-- Opening Marker --
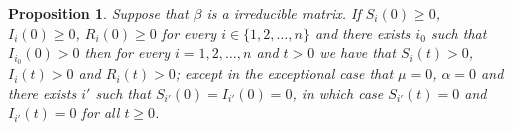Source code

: \documentclass[a4paper,10pt]{article}
\newtheorem{prop}[thm]{Proposition}
\theoremstyle{remark}
\begin{document}


  
  








 

\begin{prop} Suppose that $\beta$ is a irreducible matrix. If $S_i(0)\geq 0$, $I_i(0)\geq 0$, $R_i(0)\geq 0$ for every $i\in\{1,2,\ldots,n\}$ and there exists $i_0$ such that $I_{i_0}(0)>0$ then for every $i=1,2,\ldots,n$ and $t>0$ we have that $S_i(t)>0$, $I_i(t)>0$ and $R_i(t)>0$; except in the exceptional case that  $\mu=0$, $\alpha=0$ and  there exists $i'$ such that $S_{i'}(0)=I_{i'}(0)=0$, in which case  
$S_{i'}(t)=0$ and $I_{i'}(t)=0$ for all $t\geq 0$.
\end{prop}
 
\end{document}

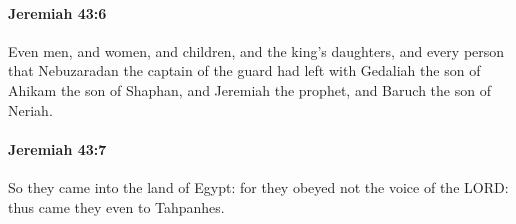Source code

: 		\paragraph{Jeremiah 43:6} %
			\label{JEREMIAH-43-6}

			Even men, and women, and children, and the king’s daughters, and every person that Nebuzaradan the captain of the guard had left with Gedaliah the son of Ahikam the son of Shaphan, and Jeremiah the prophet, and Baruch the son of Neriah.


		\paragraph{Jeremiah 43:7} %
			\label{JEREMIAH-43-7}

			So they came into the land of Egypt: for they obeyed not the voice of the LORD: thus came they even to Tahpanhes.


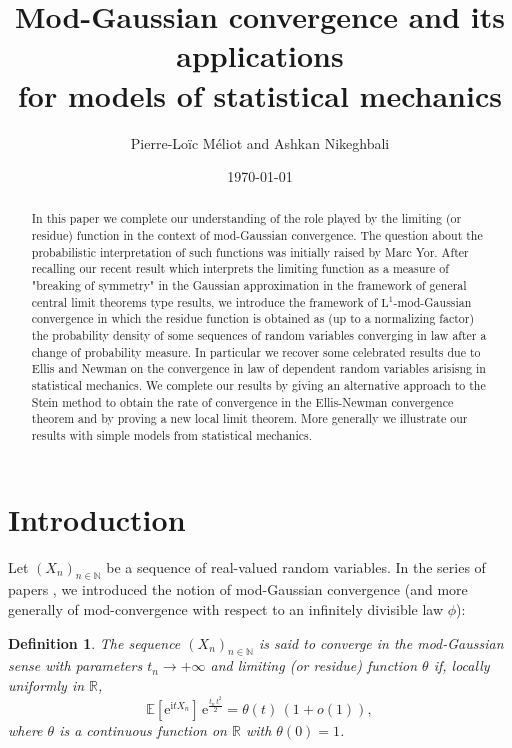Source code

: \documentclass[12pt,a4paper,reqno]{amsart}
\title[Mod-Gaussian convergence and applications for models of statistical mechanics]{Mod-Gaussian convergence and its applications\\ for models of statistical mechanics}
\author{Pierre-Lo\"ic M\'eliot and Ashkan Nikeghbali}
\date{\today}
\newcommand{\N}{\mathbb{N}}
\newcommand{\R}{\mathbb{R}}
\newcommand{\E}{\mathrm{e}}
\newcommand{\I}{\mathrm{i}}
\newcommand{\esper}{\mathbb{E}}
\newtheorem{definition}[theorem]{Definition}
\theoremstyle{remark}
\begin{document}
\begin{abstract}
In this paper we complete our understanding of the role played by the limiting (or residue) function in the context of mod-Gaussian convergence. The question about the probabilistic interpretation of such functions was initially raised by Marc Yor. After recalling our recent result which interprets the limiting function as a measure of "breaking of symmetry" in the Gaussian approximation in the framework of general central limit theorems type results, we introduce the framework of $\mathrm{L}^1$-mod-Gaussian convergence in which the residue function is obtained as (up to a normalizing factor) the probability density of some sequences of random variables converging in law after a change of probability measure. In particular we recover some celebrated results due to Ellis and Newman on the convergence in law of dependent random variables arisisng in statistical mechanics. We complete our results by giving an alternative approach to the Stein method to obtain the rate of convergence in the Ellis-Newman convergence theorem and by proving a new local limit theorem. More generally we illustrate our results with simple models from statistical mechanics.
\end{abstract}

\maketitle

\begin{center}
\end{center}
\bigskip


\section{Introduction}

Let $(X_n)_{n \in \N}$ be a sequence of real-valued random variables. In the series of papers \cite{JKN11,DKN11,KN10,KN12,FMN13}, we introduced the notion of mod-Gaussian convergence (and more generally of mod-convergence with respect to an infinitely divisible law $\phi$):

\begin{definition}\label{def:mod}
The sequence $(X_n)_{n \in \N}$ is said to converge in the mod-Gaussian sense with parameters $t_n \to +\infty$ and limiting (or residue) function $\theta$ if, locally uniformly in $\R$,
$$\esper[\E^{\I t X_n}]\,\E^{\frac{t_n\,t^2}{2}} = \theta(t) \,(1+o(1)),$$
where $\theta$ is a continuous function on $\R$ with $\theta(0)=1$. 

\end{definition}
\end{document}
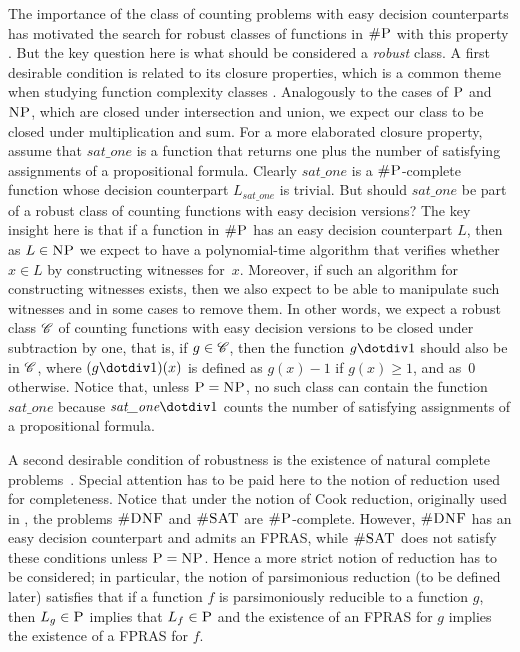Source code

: The importance of the class of counting problems with easy decision counterparts has motivated the search for robust classes of functions in $\text{\sc \#P}$ with this property \cite{PagourtzisZ06}. But the key question here is what should be considered a {\em robust} class. 
A first desirable condition is related to its closure properties, which is a common theme when studying function complexity classes \cite{OH93,FH08}. Analogously to the cases of $\text{\sc P}$ and $\text{\sc NP}$, which are closed under intersection and union, we expect our class to be closed under multiplication and sum. For a more elaborated closure property, assume that $\textit{sat\_one}$ is a function that returns one plus the number of satisfying assignments of a propositional formula. Clearly $\textit{sat\_one}$ is a $\text{\sc \#P}$-complete function whose decision counterpart $L_{\textit{sat\_one}}$ is trivial. But should $\textit{sat\_one}$ be part of a robust class of counting functions with easy decision versions? The key insight here is that if a function in $\text{\sc \#P}$ has an easy decision counterpart $L$, then as $L \in \text{\sc NP}$ we expect  to have a polynomial-time algorithm that verifies whether $x \in L$ by constructing witnesses for~$x$. 
Moreover, if such an algorithm for constructing witnesses exists, then we also expect to be able to manipulate such witnesses and in some cases to remove them. In other words, we expect a robust class $\mathscr{C}$ of counting functions with easy decision versions to be closed under subtraction by one, that is, if $g \in \mathscr{C}$, then the function $g \dotdiv 1$ should also be in $\mathscr{C}$, where $(g \dotdiv 1)(x)$ is defined as $g(x) - 1$ if $g(x) \geq 1$, and as~$0$ otherwise. Notice that, unless $\text{\sc P} = \text{\sc NP}$, no such class can contain the function $\textit{sat\_one}$ because $\textit{sat\_one} \dotdiv 1$ counts the number of satisfying assignments of a propositional formula.

A second desirable condition of robustness is the existence of natural complete problems~\cite{P94}. Special attention has to be paid here to the notion of reduction used for completeness. Notice that under the notion of Cook reduction, originally used in \cite{Valiant79}, the problems $\textsc{\#DNF}$ and $\textsc{\#SAT}$ are $\text{\sc \#P}$-complete. However, $\textsc{\#DNF}$ has an easy decision counterpart and admits an FPRAS, while $\textsc{\#SAT}$ does not satisfy these conditions unless $\text{\sc P} = \text{\sc NP}$. Hence a more strict notion of reduction has to be considered; in particular, the notion of parsimonious reduction (to be defined later) satisfies that if a function $f$ is parsimoniously reducible to a function $g$, then $L_g \in \text{\sc P}$ implies that $L_f \in \text{\sc P}$ and the existence of an FPRAS for $g$ implies the existence of a FPRAS for $f$. 

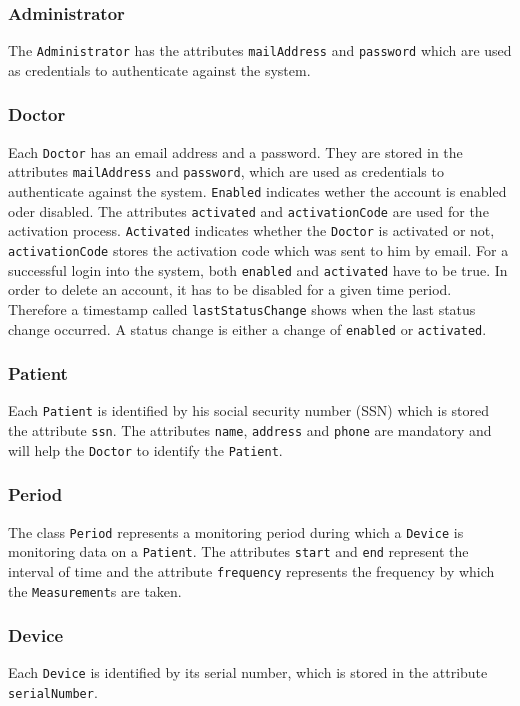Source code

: \documentclass[fontsize=12pt,
               paper=a4,
               twoside=false,
               parskip=half,
               ]{scrartcl}
\begin{document}
\subsubsection{Administrator} 

The \texttt{Administrator} has the attributes \texttt{mailAddress} and \texttt{password} which are used as credentials to authenticate against the system. 

\subsubsection{Doctor}
Each \texttt{Doctor} has an email address and a password. They are stored in the attributes \texttt{mailAddress} and \texttt{password}, which are used as credentials to authenticate against the system. \texttt{Enabled} indicates wether the account is enabled oder disabled. The attributes \texttt{activated} and \texttt{activationCode} are used for the activation process. \texttt{Activated} indicates whether the \texttt{Doctor} is activated or not, \texttt{activationCode} stores the activation code which was sent to him by email. For a successful login into the system, both \texttt{enabled} and \texttt{activated} have to be true. In order to delete an account, it has to be disabled for a given time period. Therefore a timestamp called \texttt{lastStatusChange} shows when the last status change occurred. A status change is either a change of \texttt{enabled} or \texttt{activated}.

\subsubsection{Patient}
Each \texttt{Patient} is identified by his social security number (SSN) which is stored the attribute \texttt{ssn}. The attributes \texttt{name}, \texttt{address} and \texttt{phone} are mandatory and will help the \texttt{Doctor} to identify the \texttt{Patient}. 

\subsubsection{Period}
The class \texttt{Period} represents a monitoring period during which a \texttt{Device} is monitoring data on a \texttt{Patient}. The attributes \texttt{start} and \texttt{end} represent the interval of time and the attribute \texttt{frequency} represents the frequency by which the \texttt{Measurement}s are taken.

\subsubsection{Device}
Each \texttt{Device} is identified by its serial number, which is stored in the attribute \texttt{serialNumber}.
\end{document}
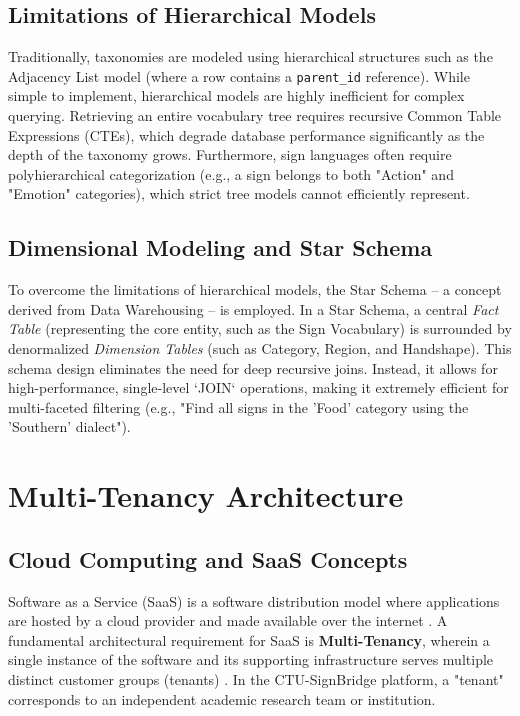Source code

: \subsection{Limitations of Hierarchical Models}
Traditionally, taxonomies are modeled using hierarchical structures such as the Adjacency List model (where a row contains a \texttt{parent\_id} reference). While simple to implement, hierarchical models are highly inefficient for complex querying. Retrieving an entire vocabulary tree requires recursive Common Table Expressions (CTEs), which degrade database performance significantly as the depth of the taxonomy grows. Furthermore, sign languages often require polyhierarchical categorization (e.g., a sign belongs to both "Action" and "Emotion" categories), which strict tree models cannot efficiently represent.

\subsection{Dimensional Modeling and Star Schema}
To overcome the limitations of hierarchical models, the Star Schema -- a concept derived from Data Warehousing -- is employed. In a Star Schema, a central \textit{Fact Table} (representing the core entity, such as the Sign Vocabulary) is surrounded by denormalized \textit{Dimension Tables} (such as Category, Region, and Handshape). 
This schema design eliminates the need for deep recursive joins. Instead, it allows for high-performance, single-level `JOIN` operations, making it extremely efficient for multi-faceted filtering (e.g., "Find all signs in the 'Food' category using the 'Southern' dialect").

\section{Multi-Tenancy Architecture}
\subsection{Cloud Computing and SaaS Concepts}
Software as a Service (SaaS) is a software distribution model where applications are hosted by a cloud provider and made available over the internet \cite{schroeter2012enabling}. A fundamental architectural requirement for SaaS is \textbf{Multi-Tenancy}, wherein a single instance of the software and its supporting infrastructure serves multiple distinct customer groups (tenants) \cite{bezemer2010multi, wu2014tossma}. In the CTU-SignBridge platform, a "tenant" corresponds to an independent academic research team or institution.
-- Closing Marker --
**WHAT YOU WILL DO**. From the entries, report each line that includes the word "recursive".

**YOUR SOLUTION**.
Traditionally, taxonomies are modeled using hierarchical structures such as the Adjacency List model (where a row contains a \texttt{parent\_id} reference). While simple to implement, hierarchical models are highly inefficient for complex querying. Retrieving an entire vocabulary tree requires recursive Common Table Expressions (CTEs), which degrade database performance significantly as the depth of the taxonomy grows. Furthermore, sign languages often require polyhierarchical categorization (e.g., a sign belongs to both "Action" and "Emotion" categories), which strict tree models cannot efficiently represent.
This schema design eliminates the need for deep recursive joins. Instead, it allows for high-performance, single-level `JOIN` operations, making it extremely efficient for multi-faceted filtering (e.g., "Find all signs in the 'Food' category using the 'Southern' dialect").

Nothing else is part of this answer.